Si parla di criterio di cassa quando vengono considerati tutti quei fenomeni numerari che avvengono materialmente nel periodo, solitamente annuale, preso a riferimento; si parla invece di criterio di competenza quando si considerano le operazioni che sono da ricondurre a quel periodo, anche se la traduzione in termini numerari non è avvenuta. Tipica rilevazione contabile che obbedisce al criterio di cassa è il cash flow, mentre nei bilanci delle aziende costi, ricavi ed altre manifestazioni del conto economico obbediscono al criterio di competenza. Dal punto di vista fiscale il reddito d’impresa è individuato e tassato in base al bilancio, quindi con il criterio di competenza; diversamente il reddito di lavoro dipendente o assimilato ed il reddito di lavoro autonomo sono individuati e tassati con il criterio di cassa. Riferimenti normativi sono il Titolo secondo del DPR 917/86 per quanto riguarda il reddito d’impresa, gli artt. 51 e 52 per i redditi rispettivamente da lavoro dipendente e assimilato, l’art. 54 per i redditi da lavoro autonomo.

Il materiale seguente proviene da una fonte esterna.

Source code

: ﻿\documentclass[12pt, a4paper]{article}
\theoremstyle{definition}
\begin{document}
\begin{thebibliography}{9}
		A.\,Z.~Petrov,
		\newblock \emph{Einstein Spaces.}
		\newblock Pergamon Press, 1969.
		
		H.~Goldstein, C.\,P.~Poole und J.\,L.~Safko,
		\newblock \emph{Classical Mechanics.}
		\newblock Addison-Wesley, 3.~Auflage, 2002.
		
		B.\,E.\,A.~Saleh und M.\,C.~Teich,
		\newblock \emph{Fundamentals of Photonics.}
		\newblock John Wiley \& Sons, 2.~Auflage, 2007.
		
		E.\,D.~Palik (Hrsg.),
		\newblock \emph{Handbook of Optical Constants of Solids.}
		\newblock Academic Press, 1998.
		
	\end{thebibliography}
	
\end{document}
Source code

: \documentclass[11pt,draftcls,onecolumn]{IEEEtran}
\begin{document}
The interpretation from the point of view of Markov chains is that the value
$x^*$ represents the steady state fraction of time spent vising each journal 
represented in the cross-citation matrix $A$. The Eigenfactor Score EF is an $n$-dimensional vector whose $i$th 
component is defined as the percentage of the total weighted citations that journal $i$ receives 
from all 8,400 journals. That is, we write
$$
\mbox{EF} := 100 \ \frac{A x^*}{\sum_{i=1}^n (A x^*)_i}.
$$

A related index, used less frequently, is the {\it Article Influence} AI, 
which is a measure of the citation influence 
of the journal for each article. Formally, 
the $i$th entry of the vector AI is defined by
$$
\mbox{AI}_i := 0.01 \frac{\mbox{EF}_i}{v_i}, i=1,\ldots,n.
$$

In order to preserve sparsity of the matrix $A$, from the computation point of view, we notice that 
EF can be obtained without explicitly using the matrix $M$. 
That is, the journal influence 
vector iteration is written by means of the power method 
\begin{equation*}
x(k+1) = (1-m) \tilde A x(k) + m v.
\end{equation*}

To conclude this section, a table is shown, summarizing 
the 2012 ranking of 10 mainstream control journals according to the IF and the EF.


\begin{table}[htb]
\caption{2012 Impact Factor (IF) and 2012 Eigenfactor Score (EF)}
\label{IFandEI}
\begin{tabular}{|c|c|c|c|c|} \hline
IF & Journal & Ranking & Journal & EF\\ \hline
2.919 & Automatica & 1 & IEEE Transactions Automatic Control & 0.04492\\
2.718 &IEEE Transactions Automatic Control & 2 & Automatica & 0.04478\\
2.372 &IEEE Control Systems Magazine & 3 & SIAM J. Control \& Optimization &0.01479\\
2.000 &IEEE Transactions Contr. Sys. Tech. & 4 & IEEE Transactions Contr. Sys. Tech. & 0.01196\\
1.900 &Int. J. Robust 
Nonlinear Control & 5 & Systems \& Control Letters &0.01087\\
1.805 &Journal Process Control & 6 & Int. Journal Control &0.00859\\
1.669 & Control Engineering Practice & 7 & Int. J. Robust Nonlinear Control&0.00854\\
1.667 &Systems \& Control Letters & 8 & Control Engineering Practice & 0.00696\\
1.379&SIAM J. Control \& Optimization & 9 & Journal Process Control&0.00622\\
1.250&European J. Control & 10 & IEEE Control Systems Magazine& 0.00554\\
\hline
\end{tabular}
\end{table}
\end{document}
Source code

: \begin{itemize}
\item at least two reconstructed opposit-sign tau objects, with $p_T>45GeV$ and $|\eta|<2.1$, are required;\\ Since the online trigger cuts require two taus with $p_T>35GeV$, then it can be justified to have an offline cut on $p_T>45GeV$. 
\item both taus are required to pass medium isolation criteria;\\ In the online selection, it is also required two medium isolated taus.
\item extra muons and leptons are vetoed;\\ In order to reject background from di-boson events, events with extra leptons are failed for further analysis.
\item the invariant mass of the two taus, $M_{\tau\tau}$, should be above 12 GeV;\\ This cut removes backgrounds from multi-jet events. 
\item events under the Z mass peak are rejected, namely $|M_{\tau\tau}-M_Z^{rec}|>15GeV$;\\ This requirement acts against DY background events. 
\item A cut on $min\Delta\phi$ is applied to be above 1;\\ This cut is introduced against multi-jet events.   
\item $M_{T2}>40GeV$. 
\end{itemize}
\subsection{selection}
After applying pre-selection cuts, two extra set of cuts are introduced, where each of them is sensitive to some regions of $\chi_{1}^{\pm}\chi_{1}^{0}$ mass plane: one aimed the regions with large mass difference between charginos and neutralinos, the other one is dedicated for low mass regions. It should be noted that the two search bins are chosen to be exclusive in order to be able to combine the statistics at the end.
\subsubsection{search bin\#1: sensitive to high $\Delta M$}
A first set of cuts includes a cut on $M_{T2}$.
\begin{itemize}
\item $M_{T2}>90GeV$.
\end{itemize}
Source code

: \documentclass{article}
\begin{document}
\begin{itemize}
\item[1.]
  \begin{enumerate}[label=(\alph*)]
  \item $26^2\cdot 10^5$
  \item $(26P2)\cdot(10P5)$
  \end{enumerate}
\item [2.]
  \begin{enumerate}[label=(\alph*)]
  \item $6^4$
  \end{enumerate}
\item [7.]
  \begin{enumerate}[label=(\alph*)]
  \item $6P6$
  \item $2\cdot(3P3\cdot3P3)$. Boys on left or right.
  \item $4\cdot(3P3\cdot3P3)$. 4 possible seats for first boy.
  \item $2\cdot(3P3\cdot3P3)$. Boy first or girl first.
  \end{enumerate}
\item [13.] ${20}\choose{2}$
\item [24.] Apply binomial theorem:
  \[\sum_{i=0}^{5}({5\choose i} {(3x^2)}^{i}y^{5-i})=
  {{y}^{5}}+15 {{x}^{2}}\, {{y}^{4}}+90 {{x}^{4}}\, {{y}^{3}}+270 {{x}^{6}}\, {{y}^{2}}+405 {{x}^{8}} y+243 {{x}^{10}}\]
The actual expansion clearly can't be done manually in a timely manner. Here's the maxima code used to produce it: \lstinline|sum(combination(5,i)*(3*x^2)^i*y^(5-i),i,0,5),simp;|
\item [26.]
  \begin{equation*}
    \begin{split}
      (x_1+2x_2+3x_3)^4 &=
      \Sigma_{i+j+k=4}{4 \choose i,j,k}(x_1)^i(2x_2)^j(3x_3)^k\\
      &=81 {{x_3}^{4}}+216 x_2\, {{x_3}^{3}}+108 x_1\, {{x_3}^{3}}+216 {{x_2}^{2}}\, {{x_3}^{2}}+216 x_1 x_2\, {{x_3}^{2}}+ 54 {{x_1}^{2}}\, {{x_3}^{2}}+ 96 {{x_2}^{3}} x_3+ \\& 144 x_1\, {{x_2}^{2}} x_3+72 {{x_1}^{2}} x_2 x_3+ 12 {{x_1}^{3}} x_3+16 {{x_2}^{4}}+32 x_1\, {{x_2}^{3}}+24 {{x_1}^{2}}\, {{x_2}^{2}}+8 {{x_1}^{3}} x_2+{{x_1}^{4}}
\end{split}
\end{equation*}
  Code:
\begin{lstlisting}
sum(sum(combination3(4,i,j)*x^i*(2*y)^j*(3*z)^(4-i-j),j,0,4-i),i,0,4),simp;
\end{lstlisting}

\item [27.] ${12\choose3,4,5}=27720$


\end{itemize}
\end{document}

Il principio di cassa allargato.
Fin qui tutto a posto finché non interviene l’art. 51 comma primo del DPR 917/86 che istituisce il cosiddetto principio di cassa allargato[1], per mezzo del quale “si considerano percepiti nel periodo d’imposta anche le somme ed i valori in genere corrisposti dai datori di lavoro entro il giorno 12 del mese di gennaio del periodo d’imposta successivo a quello cui si riferiscono”. Tale disposizione normativa prende evidentemente atto che in molte aziende l’erogazione materiale delle retribuzioni avviene nei primi giorni del mese, anziché nel tradizionale ventisette degli statali e delle imprese di grandi dimensioni e pertanto si punta, limitatamente a quel periodo, ad una identificazione di competenza e cassa, almeno per i casi in cui le retribuzioni vengano erogate normalmente e secondo un criterio costante. Di modo che nella certificazione CUD il lavoratore troverà, se effettivamente corrisposti, i compensi e le annesse ritenute relativi all’annualità trascorsa nella misura intera, mentre i compensi non percepiti o percepiti dopo la scadenza del 12 gennaio non potranno far parte della certificazione.
La questione sarebbe semplice se si risolvesse qui, ossia nel rapporto tra datore di lavoro e lavoratore dipendente. In realtà, oltre i redditi di lavoro dipendente, sono assoggettati allo stesso trattamento anche i redditi assimilati a redditi di lavoro dipendente di cui all’art. 52 del TUIR ed anche all’interno di questa categoria c’è da fare una distinzione tra i redditi delle collaborazioni coordinate e continuative nella forma a progetto o assimilabile [es. le collaborazioni dei pensionati di vecchiaia] e quelli degli amministratori delle società che sono sempre collaborazioni coordinate e continuative, ma che si svolgono con altre modalità, almeno dal punto di vista del trattamento fiscale. Vediamo con ordine le diverse fattispecie ed i problemi che si presentano.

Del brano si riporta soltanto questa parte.